車両A,B共に自動運転ならば話は簡単で、車両Bが車両Aが通ることができるだけのスペースを用意して停止すれば事故は回避できます。
この事故の示す今後の問題点としては、もし車両Bが対向車の第1レーンにまで入っており、道路上に車両Aがそのまま通る幅を確保できなかったときに車両Aはどこに回避できたのかという問題を示している例です。
車両Bが人の運転で、車両Aが自動運転の時に起こり得ます。
この最適解は、一番被害が小さくなるということをシステムが判断する必要があります。
車両Aが回避する際に、歩道に乗り上げるにしても歩道に誰もいないのか、電柱などの構造物がないのかどうかということになります。
次の3パターンが考えられます。
- 歩道に人がいると思われる場合は、人に当たった方が被害が大きくなることが予想されますので、車両Bにぶつけてでも歩道に回避はできないことになります。
- 歩道に構造物がある場合は、車両Aの死亡率が高くなりますので、やはりここも車両Bにぶつけることになります。
- 歩道に人も、構造物もないのであれば、歩道に回避することが一番事故の被害が小さくなります。
車両Bの右折警告システムについて
右直事故においては、右折する車が事故のきっかけは作っています。
右折する側の車両が正確に対向車の速度と距離がわかっていれば事故は起こりません。
車両B側がRADARを搭載していれば、直進車の相対速度と距離は正確に測ることができます。
右折しようとしたときに、警告音等が出ることで事故の回避はできます。
最近の車には、RADARまではついていますので、技術的に実用化が難しい話ではないです。
ただ、対向車の検出となると、従来のRADARのついている場所からだと死角になって見えにくいなどはありえます。
ステレオカメラでは逆にこの機能を実現することは難しいです。
トヨタのITSコネクトなどでは、交差点側で対向車の検出を行うという形で実現しています。
まとめ
夜間の事故は相手の車両の速度と距離の見誤りから起こりやすい部分もあります。
特に右直事故自体は件数も多いです。
私自身も、二十歳頃に右直事故は2回起こしています。1回は直進車側で、1回は右折側でした。
どちらも夜間です。
自分が右折側の事故を起こした時には、それ以来、指差し確認で右折をするようになったくらい慎重に右折を行うようになりました。
実際、事故を起こした時にも右折側の過失割合が8:2の8の方でした。直進車で事故になったときには、相手の勘違いがあったので、1:9で直進車の私は1でした。
今でも、交差点や、コンビニなどから車道に出ようとする時に夜間は距離や速度がわかりにくく、緊張する部分でもあります。

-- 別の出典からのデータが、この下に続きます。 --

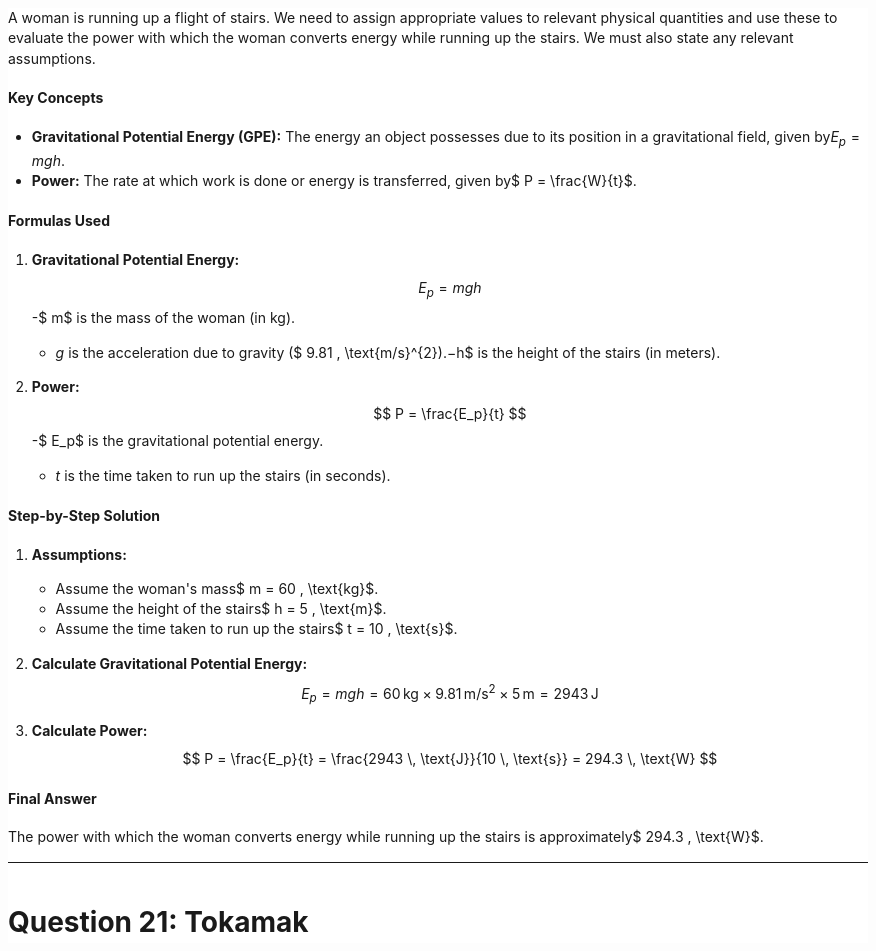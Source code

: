 
A woman is running up a flight of stairs. We need to assign appropriate values to relevant physical quantities and use these to evaluate the power with which the woman converts energy while running up the stairs. We must also state any relevant assumptions.

#### Key Concepts

- **Gravitational Potential Energy (GPE):** The energy an object possesses due to its position in a gravitational field, given by$E_p = mgh$.
- **Power:** The rate at which work is done or energy is transferred, given by$ P = \frac{W}{t}$.

#### Formulas Used

1. **Gravitational Potential Energy:**
$$
E_p = mgh
$$
-$ m$ is the mass of the woman (in kg).
   - $g$ is the acceleration due to gravity ($ 9.81 \, \text{m/s}^{2}$).
   -$h$ is the height of the stairs (in meters).

2. **Power:**
$$
P = \frac{E_p}{t}
$$
-$ E_p$ is the gravitational potential energy.
   - $t$ is the time taken to run up the stairs (in seconds).

#### Step-by-Step Solution

1. **Assumptions:**
   - Assume the woman's mass$ m = 60 \, \text{kg}$.
   - Assume the height of the stairs$ h = 5 \, \text{m}$.
   - Assume the time taken to run up the stairs$ t = 10 \, \text{s}$.

2. **Calculate Gravitational Potential Energy:**
$$
E_p = mgh = 60 \, \text{kg} \times 9.81 \, \text{m/s}^{2} \times 5 \, \text{m} = 2943 \, \text{J}
$$
3. **Calculate Power:**
$$
P = \frac{E_p}{t} = \frac{2943 \, \text{J}}{10 \, \text{s}} = 294.3 \, \text{W}
$$

#### Final Answer

The power with which the woman converts energy while running up the stairs is approximately$ 294.3 \, \text{W}$.

---

<a id='oppgave21'></a>

# Question 21: Tokamak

自動運転までいかなくても、警告メッセージが出るようになるだけでもだいぶ事故は削減されるでしょう。
今回、トロッコ問題もとりあげました。
トロッコ問題は滅多に起きないと思われています。
確かに確実に1人死ぬか、5人死ぬかというような(トロッコ問題)、人が確実に死ぬかどうかというシビアな例はそうそうないかもしれません。
ただ、今回のような右直事故は多く、割と日常的にトロッコ問題は起こり得ます。
その時のアルゴリズムは簡単ではないですが、先に述べたような周りの状況をかんがみた処理が必要になります。